Comparative analysis of perinatal outcomes in pregnant women with pregestational diabetes mellitus based on diagnostic timing

• Published in: Scientific reports Vol. 15; no. 1; pp. 9613 - 8
• Main Authors: Shu, Xinyu, Juan, Juan, Kang, Xin, Yao, Mi, Chen, Xu, Wei, Zhuo, Kong, Lingyi, Chen, Haitian, Cui, Shihong, Gao, Fengchun, Zhu, Ping, Yan, Jianying, Xu, Xia, Zhang, Li, Wang, Yanxia, Mi, Yang, Yang, Huixia
• Format: Journal Article
• Language: English
• Published: London Nature Publishing Group UK 20.03.2025; Nature Publishing Group; Nature Portfolio
• Subjects: 692/308; 692/699/2743/137; Adult; Birth defects; Body mass index; Comparative analysis; Congenital defects; Diabetes; Diabetes mellitus; Diabetes, Gestational - diagnosis; Diagnosis; Diagnostic timing; Female; Fetal Macrosomia - epidemiology; Fetal Macrosomia - etiology; Fetal overgrowth; Fetuses; Glucose tolerance; Humanities and Social Sciences; Humans; Hyperglycemia; Hypoglycemia; Infant, Newborn; Large for gestational age; Macrosomia; multidisciplinary; Neonates; Oral glucose tolerance test; Pregestational diabetes mellitus; Pregnancy; Pregnancy in Diabetics - diagnosis; Pregnancy Outcome; Regression analysis; Retrospective Studies; Science; Science (multidisciplinary); Diagnostic timing; Oral glucose tolerance test; Large for gestational age; Pregestational diabetes mellitus; Fetal overgrowth; Macrosomia
• ISSN: 2045-2322; 2045-2322
• DOI: 10.1038/s41598-025-93449-9

Diabetes is a major concern in healthcare worldwide and is detrimental to mothers and fetuses during pregnancy. However, half of the women were unaware of hyperglycemia before pregnancy, and there is no consensus on their identification during pregnancy. We aim to understand the role that diagnostic timing plays in perinatal outcomes. This was a multicenter retrospective study of all pregestational diabetes mellitus (PGDM) women who delivered from January 2021 to June 2023. Diagnoses were made before or during gestation. Characteristics and outcomes were compared among stages, and logistic regression was performed to explore the relationship between adverse outcomes and the diagnostic timing. This study included 2,818 women; 1188 (42.2%) were self-aware before pregnancy, and 286 (10.1%), 1208 (42.9%), and 136 (4.8%) were diagnosed in the first, second, and third trimesters, respectively. Maternal body mass index, hypertensive disorders during pregnancy, glucose profile, large-for-gestational-age (LGA), etc., differed among stages (all P < 0.05). Logistic regression revealed that PGDM diagnosed during any trimester was significantly associated with an increased risk of macrosomia (aOR = 2.632, 1.502, 2.314; all P < 0.05).
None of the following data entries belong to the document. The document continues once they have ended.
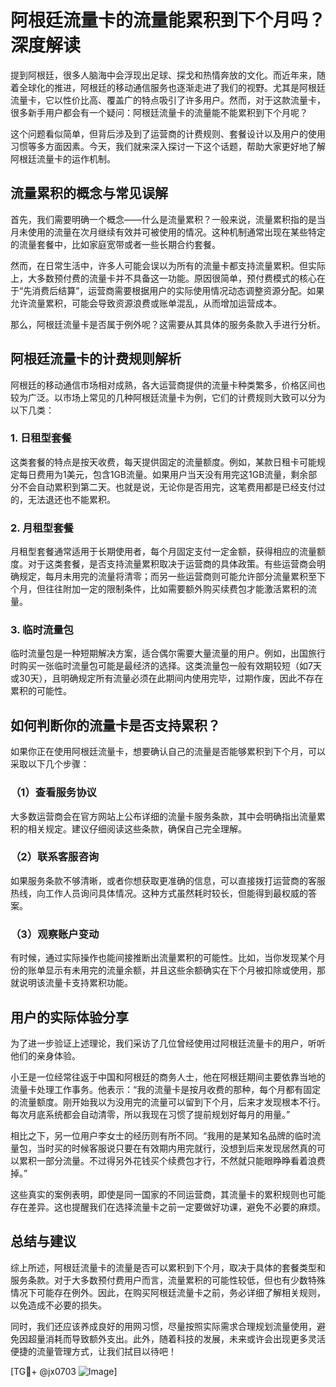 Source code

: # 阿根廷流量卡的流量能累积到下个月吗？深度解读

提到阿根廷，很多人脑海中会浮现出足球、探戈和热情奔放的文化。而近年来，随着全球化的推进，阿根廷的移动通信服务也逐渐走进了我们的视野。尤其是阿根廷流量卡，它以性价比高、覆盖广的特点吸引了许多用户。然而，对于这款流量卡，很多新手用户都会有一个疑问：阿根廷流量卡的流量能不能累积到下个月呢？

这个问题看似简单，但背后涉及到了运营商的计费规则、套餐设计以及用户的使用习惯等多方面因素。今天，我们就来深入探讨一下这个话题，帮助大家更好地了解阿根廷流量卡的运作机制。

## 流量累积的概念与常见误解

首先，我们需要明确一个概念——什么是流量累积？一般来说，流量累积指的是当月未使用的流量在次月继续有效并可被使用的情况。这种机制通常出现在某些特定的流量套餐中，比如家庭宽带或者一些长期合约套餐。

然而，在日常生活中，许多人可能会误以为所有的流量卡都支持流量累积。但实际上，大多数预付费的流量卡并不具备这一功能。原因很简单，预付费模式的核心在于“先消费后结算”，运营商需要根据用户的实际使用情况动态调整资源分配。如果允许流量累积，可能会导致资源浪费或账单混乱，从而增加运营成本。

那么，阿根廷流量卡是否属于例外呢？这需要从其具体的服务条款入手进行分析。

## 阿根廷流量卡的计费规则解析

阿根廷的移动通信市场相对成熟，各大运营商提供的流量卡种类繁多，价格区间也较为广泛。以市场上常见的几种阿根廷流量卡为例，它们的计费规则大致可以分为以下几类：

### 1. **日租型套餐**
这类套餐的特点是按天收费，每天提供固定的流量额度。例如，某款日租卡可能规定每日费用为1美元，包含1GB流量。如果用户当天没有用完这1GB流量，剩余部分不会自动累积到第二天。也就是说，无论你是否用完，这笔费用都是已经支付过的，无法退还也不能累积。

### 2. **月租型套餐**
月租型套餐通常适用于长期使用者，每个月固定支付一定金额，获得相应的流量额度。对于这类套餐，是否支持流量累积取决于运营商的具体政策。有些运营商会明确规定，每月未用完的流量将清零；而另一些运营商则可能允许部分流量累积至下个月，但往往附加一定的限制条件，比如需要额外购买续费包才能激活累积的流量。

### 3. **临时流量包**
临时流量包是一种短期解决方案，适合偶尔需要大量流量的用户。例如，出国旅行时购买一张临时流量包可能是最经济的选择。这类流量包一般有效期较短（如7天或30天），且明确规定所有流量必须在此期间内使用完毕，过期作废，因此不存在累积的可能性。

## 如何判断你的流量卡是否支持累积？

如果你正在使用阿根廷流量卡，想要确认自己的流量是否能够累积到下个月，可以采取以下几个步骤：

### （1）查看服务协议
大多数运营商会在官方网站上公布详细的流量卡服务条款，其中会明确指出流量累积的相关规定。建议仔细阅读这些条款，确保自己完全理解。

### （2）联系客服咨询
如果服务条款不够清晰，或者你想获取更准确的信息，可以直接拨打运营商的客服热线，向工作人员询问具体情况。这种方式虽然耗时较长，但能得到最权威的答案。

### （3）观察账户变动
有时候，通过实际操作也能间接推断出流量累积的可能性。比如，当你发现某个月份的账单显示有未用完的流量余额，并且这些余额确实在下个月被扣除或使用，那就说明该流量卡支持累积功能。

## 用户的实际体验分享

为了进一步验证上述理论，我们采访了几位曾经使用过阿根廷流量卡的用户，听听他们的亲身体验。

小王是一位经常往返于中国和阿根廷的商务人士，他在阿根廷期间主要依靠当地的流量卡处理工作事务。他表示：“我的流量卡是按月收费的那种，每个月都有固定的流量额度。刚开始我以为没用完的流量可以留到下个月，后来才发现根本不行。每次月底系统都会自动清零，所以我现在习惯了提前规划好每月的用量。”

相比之下，另一位用户李女士的经历则有所不同。“我用的是某知名品牌的临时流量包，当时买的时候客服说只要在有效期内用完就行，没想到后来发现居然真的可以累积一部分流量。不过得另外花钱买个续费包才行，不然就只能眼睁睁看着浪费掉。”

这些真实的案例表明，即使是同一国家的不同运营商，其流量卡的累积规则也可能存在差异。这也提醒我们在选择流量卡之前一定要做好功课，避免不必要的麻烦。

## 总结与建议

综上所述，阿根廷流量卡的流量是否可以累积到下个月，取决于具体的套餐类型和服务条款。对于大多数预付费用户而言，流量累积的可能性较低，但也有少数特殊情况下可能存在例外。因此，在购买阿根廷流量卡之前，务必详细了解相关规则，以免造成不必要的损失。

同时，我们还应该养成良好的用网习惯，尽量按照实际需求合理规划流量使用，避免因超量消耗而导致额外支出。此外，随着科技的发展，未来或许会出现更多灵活便捷的流量管理方式，让我们拭目以待吧！

[TG💪+ @jx0703 ![Image](https://github.com/user-attachments/assets/dbca1d08-cadb-493c-b0ec-ad6f7a83f270)] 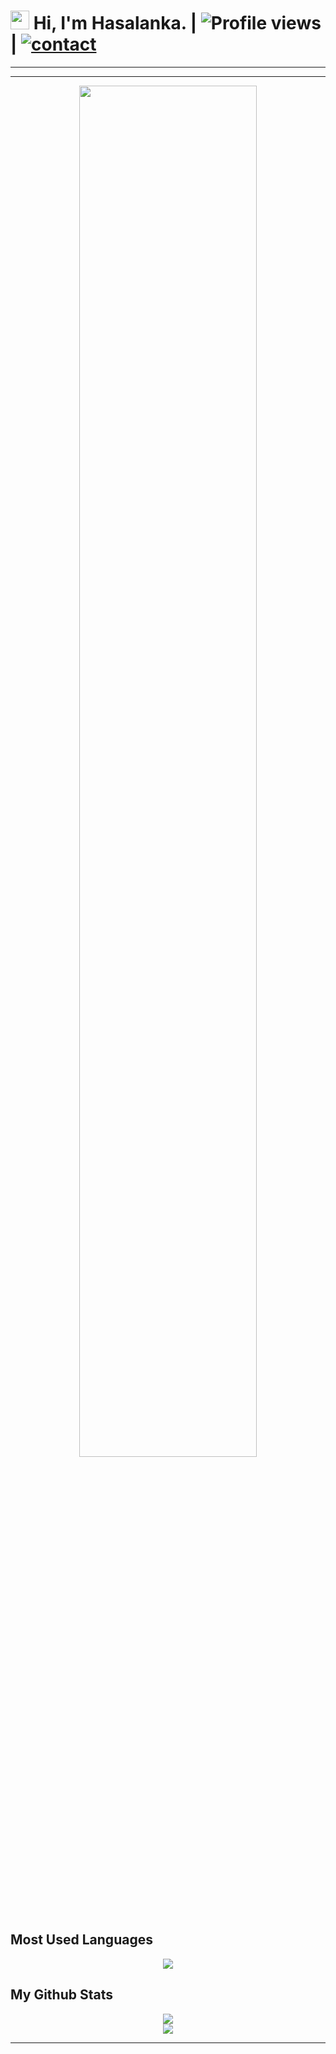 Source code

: # <img src="https://raw.githubusercontent.com/MartinHeinz/MartinHeinz/master/wave.gif" width="30px"> Hi, I'm Hasalanka.  |  ![Profile views](https://gpvc.arturio.dev/reaprx)  |  <a href="https://t.me/reaprx"> ![contact](https://img.shields.io/badge/Contact%20me-On%20Telegram-blue) </a>
****

****
<p align="center" ><a href="https://github.com/reaprx/">
    <img  width="75%" src="https://miro.medium.com/max/1838/1*9S3JhMtLGiacpNpziWGN1A.gif" /></a>
</p>

## Most Used Languages

<p align="center"><a href="https://github.com/reaprx/"><img align="center" src="https://github-readme-stats.vercel.app/api/top-langs/?username=reaprx&theme=tokyonight&hide_langs_below=1" /></a></p>

##  My Github Stats

<p align="center" ><a href="https://github.com/reaprx/">
    <img 
        src="https://github-readme-stats.vercel.app/api?username=reaprx&count_private=true&include_all_commits=true&show_icons=true&theme=tokyonight&custom_title=GitHub+Stats"
    />
<br>
    <img
        src="https://github-readme-streak-stats.herokuapp.com?user=reaprx&theme=tokyonight"
         /></a>
</p>


       

****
However, the risk of LGA decreased if the diagnosis was based on the 2 h value of the oral glucose tolerance test (OGTT) alone in the second trimester (aOR = 0.608, 95% CI: 0.444–0.831). No relationship existed between diagnostic timing and neonatal birth defects or hypoglycemia (both P > 0.05). PGDM identified during pregnancy was significantly associated with an increased risk of fetal overgrowth. The role of the 2 h-OGTT alone in diagnosis warrants further exploration. PGDM screening is essential for the entire gestational period.